Instead, those fans who supply your rightfully earned millions of dollars simply want a good product. An entertaining product. If one team becomes incredibly powerful because your particular free agency has robbed the NBA a smidge of its drama, you can’t very well blame the fans if they get a little perturbed.
Some would argue that the league is more entertaining when there are super dominant teams. That’s not really relevant. Some would also argue that competitive balance is more entertaining. People have their agency to come to whatever opinion they prefer.
Your consistent social media and podcast whining about how fans just don’t understand basketball and/or NBA work life has outed you as someone who doesn’t understand the fundamental value of your job. To entertain.
You often incredulously respond to tough questions with “what does that even mean?” Let me help.
Look, I make my living as a singer and actor. I literally am an entertainer as well. I am also an artist. I very much love when I have the opportunity to collaborate with my talented friends. Our individual artistic talents combined with our friendships can often lift a production to great heights.
Indeed, the audience is more likely to enjoy a show with many talented players more than they enjoy a show with just one star surrounded by a mediocre supporting cast.
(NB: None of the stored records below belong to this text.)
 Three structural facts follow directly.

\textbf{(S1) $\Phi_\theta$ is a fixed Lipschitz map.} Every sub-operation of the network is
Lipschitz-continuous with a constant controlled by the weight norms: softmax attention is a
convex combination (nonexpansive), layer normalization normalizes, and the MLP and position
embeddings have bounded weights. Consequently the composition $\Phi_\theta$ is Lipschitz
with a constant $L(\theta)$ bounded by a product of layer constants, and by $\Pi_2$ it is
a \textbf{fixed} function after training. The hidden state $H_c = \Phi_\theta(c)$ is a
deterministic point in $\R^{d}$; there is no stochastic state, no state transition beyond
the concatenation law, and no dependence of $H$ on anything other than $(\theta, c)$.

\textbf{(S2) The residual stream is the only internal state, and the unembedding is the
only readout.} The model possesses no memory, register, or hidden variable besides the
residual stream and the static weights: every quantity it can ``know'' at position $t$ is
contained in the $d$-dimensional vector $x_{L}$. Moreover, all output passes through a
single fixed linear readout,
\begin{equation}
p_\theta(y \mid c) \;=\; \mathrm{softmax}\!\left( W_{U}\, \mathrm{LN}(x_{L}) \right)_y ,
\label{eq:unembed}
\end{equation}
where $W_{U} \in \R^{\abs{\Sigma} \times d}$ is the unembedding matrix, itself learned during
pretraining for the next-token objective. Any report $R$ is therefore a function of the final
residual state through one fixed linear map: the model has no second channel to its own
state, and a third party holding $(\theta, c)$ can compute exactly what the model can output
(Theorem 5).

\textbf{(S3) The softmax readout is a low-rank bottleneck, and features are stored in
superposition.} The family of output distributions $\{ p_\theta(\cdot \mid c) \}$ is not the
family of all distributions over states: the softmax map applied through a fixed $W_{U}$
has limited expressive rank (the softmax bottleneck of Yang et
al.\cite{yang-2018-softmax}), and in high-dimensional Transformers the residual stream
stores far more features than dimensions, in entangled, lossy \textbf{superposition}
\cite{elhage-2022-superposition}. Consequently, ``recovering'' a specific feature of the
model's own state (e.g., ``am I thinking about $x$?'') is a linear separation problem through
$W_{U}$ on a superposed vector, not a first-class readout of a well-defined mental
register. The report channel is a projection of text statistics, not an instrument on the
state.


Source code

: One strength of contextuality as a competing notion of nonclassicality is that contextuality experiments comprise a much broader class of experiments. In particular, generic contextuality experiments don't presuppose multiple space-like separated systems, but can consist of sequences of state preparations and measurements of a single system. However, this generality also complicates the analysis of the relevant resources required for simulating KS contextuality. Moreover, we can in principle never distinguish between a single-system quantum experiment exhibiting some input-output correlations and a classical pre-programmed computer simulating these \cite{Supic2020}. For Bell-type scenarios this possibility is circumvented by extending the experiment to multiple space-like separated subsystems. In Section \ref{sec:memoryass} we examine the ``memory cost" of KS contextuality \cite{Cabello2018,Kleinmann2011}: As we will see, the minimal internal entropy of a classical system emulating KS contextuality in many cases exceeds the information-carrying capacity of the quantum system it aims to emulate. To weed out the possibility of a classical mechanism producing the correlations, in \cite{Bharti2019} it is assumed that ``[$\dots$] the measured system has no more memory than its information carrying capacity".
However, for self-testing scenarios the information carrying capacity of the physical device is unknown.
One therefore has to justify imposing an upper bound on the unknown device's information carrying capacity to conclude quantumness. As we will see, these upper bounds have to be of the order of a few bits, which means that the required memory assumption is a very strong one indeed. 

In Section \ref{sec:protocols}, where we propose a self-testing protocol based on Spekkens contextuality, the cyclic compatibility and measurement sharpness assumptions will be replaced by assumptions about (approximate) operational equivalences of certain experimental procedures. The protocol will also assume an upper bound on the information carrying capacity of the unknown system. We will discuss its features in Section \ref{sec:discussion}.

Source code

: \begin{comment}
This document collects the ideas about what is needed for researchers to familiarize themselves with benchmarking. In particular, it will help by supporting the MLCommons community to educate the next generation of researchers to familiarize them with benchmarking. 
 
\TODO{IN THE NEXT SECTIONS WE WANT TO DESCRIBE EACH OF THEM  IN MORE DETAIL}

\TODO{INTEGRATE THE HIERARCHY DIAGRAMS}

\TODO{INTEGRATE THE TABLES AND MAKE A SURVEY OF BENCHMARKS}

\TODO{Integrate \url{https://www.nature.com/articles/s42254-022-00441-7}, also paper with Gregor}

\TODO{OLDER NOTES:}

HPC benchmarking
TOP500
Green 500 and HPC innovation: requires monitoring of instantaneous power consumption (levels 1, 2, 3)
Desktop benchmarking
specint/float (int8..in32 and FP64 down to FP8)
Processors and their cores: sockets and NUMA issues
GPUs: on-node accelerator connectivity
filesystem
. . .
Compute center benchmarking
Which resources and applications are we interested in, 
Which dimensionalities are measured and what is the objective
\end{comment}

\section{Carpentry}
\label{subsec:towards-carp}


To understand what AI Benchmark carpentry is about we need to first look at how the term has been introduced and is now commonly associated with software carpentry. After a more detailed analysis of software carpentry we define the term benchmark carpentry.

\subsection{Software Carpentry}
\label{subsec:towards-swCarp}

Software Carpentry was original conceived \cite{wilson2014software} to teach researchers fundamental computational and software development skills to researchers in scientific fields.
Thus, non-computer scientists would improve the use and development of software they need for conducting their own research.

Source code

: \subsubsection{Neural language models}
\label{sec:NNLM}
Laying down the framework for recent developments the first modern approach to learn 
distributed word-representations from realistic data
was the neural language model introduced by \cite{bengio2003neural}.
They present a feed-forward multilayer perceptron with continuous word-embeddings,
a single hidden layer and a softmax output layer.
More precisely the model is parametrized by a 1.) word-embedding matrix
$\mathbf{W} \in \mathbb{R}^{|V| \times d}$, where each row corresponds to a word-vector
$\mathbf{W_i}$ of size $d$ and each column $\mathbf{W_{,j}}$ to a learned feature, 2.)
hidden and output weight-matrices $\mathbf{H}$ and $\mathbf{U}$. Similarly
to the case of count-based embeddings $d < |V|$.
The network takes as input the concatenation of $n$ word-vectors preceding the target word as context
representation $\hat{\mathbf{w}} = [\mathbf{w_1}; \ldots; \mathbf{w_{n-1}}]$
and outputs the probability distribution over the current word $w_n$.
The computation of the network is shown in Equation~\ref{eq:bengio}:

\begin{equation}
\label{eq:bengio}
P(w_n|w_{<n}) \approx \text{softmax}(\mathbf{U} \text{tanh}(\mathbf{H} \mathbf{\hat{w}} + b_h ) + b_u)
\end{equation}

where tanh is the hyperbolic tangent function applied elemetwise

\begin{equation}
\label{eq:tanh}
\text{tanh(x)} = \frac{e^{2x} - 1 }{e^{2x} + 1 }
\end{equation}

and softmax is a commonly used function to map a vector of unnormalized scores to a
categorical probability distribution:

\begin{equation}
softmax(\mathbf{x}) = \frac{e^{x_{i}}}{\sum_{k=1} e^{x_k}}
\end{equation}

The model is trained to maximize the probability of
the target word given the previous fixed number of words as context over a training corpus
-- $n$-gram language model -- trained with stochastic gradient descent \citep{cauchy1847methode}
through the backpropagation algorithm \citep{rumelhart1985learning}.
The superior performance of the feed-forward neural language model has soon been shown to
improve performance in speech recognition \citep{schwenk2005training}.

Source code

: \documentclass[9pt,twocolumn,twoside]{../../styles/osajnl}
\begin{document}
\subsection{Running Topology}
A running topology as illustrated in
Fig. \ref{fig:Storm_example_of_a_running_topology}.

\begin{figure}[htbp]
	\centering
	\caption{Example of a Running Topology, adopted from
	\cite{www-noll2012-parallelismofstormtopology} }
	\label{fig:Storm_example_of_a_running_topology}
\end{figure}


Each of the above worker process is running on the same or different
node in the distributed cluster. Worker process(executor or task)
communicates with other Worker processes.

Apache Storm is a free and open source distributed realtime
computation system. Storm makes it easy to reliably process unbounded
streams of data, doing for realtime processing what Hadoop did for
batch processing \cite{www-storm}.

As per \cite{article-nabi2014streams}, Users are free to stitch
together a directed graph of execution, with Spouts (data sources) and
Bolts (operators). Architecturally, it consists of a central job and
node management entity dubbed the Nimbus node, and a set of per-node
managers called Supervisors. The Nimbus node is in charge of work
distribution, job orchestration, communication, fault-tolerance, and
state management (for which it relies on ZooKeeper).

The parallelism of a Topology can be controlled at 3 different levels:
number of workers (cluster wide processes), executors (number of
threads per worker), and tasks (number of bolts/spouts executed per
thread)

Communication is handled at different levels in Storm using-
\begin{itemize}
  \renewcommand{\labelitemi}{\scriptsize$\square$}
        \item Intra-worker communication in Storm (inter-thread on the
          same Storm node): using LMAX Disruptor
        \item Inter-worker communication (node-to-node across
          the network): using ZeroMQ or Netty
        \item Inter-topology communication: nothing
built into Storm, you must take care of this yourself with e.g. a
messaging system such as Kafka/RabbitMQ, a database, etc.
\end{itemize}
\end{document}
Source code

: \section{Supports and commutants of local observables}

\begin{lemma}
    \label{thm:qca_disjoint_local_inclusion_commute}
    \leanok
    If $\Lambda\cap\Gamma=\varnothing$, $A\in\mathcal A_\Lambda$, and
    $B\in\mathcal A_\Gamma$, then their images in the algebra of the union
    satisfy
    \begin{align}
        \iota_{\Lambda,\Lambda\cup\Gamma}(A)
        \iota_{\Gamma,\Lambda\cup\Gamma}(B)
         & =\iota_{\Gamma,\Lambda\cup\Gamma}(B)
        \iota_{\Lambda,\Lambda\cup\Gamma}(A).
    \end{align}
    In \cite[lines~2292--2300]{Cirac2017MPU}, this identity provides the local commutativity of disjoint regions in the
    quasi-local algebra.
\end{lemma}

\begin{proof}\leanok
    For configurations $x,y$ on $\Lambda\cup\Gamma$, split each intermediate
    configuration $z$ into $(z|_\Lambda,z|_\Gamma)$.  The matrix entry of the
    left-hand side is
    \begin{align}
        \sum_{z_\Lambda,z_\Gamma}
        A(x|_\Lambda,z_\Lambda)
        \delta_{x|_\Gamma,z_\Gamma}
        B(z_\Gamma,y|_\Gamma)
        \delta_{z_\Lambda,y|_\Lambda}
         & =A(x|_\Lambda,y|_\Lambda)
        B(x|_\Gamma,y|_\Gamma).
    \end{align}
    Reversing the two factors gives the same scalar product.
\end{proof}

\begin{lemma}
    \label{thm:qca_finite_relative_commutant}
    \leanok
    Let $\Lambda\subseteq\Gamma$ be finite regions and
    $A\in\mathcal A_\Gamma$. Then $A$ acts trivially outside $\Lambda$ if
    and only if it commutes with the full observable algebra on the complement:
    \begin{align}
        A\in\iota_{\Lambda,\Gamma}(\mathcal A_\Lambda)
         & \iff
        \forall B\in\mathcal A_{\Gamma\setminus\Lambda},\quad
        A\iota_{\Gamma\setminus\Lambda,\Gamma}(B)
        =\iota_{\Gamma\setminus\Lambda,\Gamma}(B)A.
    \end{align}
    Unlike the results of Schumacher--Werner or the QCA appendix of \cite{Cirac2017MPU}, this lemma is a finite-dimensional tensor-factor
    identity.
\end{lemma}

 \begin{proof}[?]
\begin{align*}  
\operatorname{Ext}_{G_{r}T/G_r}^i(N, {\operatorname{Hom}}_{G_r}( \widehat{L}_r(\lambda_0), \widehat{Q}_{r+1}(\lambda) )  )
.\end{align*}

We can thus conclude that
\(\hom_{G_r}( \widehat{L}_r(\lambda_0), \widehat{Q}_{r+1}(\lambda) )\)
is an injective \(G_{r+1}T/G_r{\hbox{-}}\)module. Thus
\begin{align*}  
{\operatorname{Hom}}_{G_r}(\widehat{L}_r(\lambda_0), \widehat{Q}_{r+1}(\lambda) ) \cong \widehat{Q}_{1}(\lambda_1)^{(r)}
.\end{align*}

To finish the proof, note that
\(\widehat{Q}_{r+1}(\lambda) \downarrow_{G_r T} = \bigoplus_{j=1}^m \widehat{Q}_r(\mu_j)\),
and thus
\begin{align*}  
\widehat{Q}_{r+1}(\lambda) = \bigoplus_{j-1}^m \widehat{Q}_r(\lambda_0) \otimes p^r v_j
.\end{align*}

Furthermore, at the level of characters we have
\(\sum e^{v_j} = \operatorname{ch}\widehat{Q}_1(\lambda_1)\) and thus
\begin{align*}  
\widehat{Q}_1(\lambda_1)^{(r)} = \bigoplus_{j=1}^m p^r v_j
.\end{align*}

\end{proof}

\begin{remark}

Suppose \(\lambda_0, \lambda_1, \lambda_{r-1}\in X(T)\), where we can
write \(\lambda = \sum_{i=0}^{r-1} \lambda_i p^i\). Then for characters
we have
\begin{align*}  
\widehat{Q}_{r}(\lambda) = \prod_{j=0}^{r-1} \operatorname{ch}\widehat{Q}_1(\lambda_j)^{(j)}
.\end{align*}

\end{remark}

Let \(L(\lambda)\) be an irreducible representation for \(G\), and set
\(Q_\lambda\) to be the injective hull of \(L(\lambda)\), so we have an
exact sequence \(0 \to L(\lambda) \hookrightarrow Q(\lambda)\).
I get where you are coming from on that account. You shouldn’t be penalized for wanting to evolve as a basketball artist via collaboration with other high level artists. For you, it’s about the art of basketball. My artistry is the primary reason I do what I do as well. Both of us would, and frequently do, create our respective arts regardless of public consumption. You live to hoop. It is your art. I feel you.
Yet, the problem with only focusing on the artistic aspect is that the public does matter for our paychecks. The art is also the job. Furthermore, our jobs aren’t completely analogous. My actual job isn’t a competition (getting the job is ultra competitive, but that is something else).
Sure there are awards if one does well, but a particular opera production isn’t actively competing against another opera production for superiority. There is no inherently tangible entertainment value to that competition.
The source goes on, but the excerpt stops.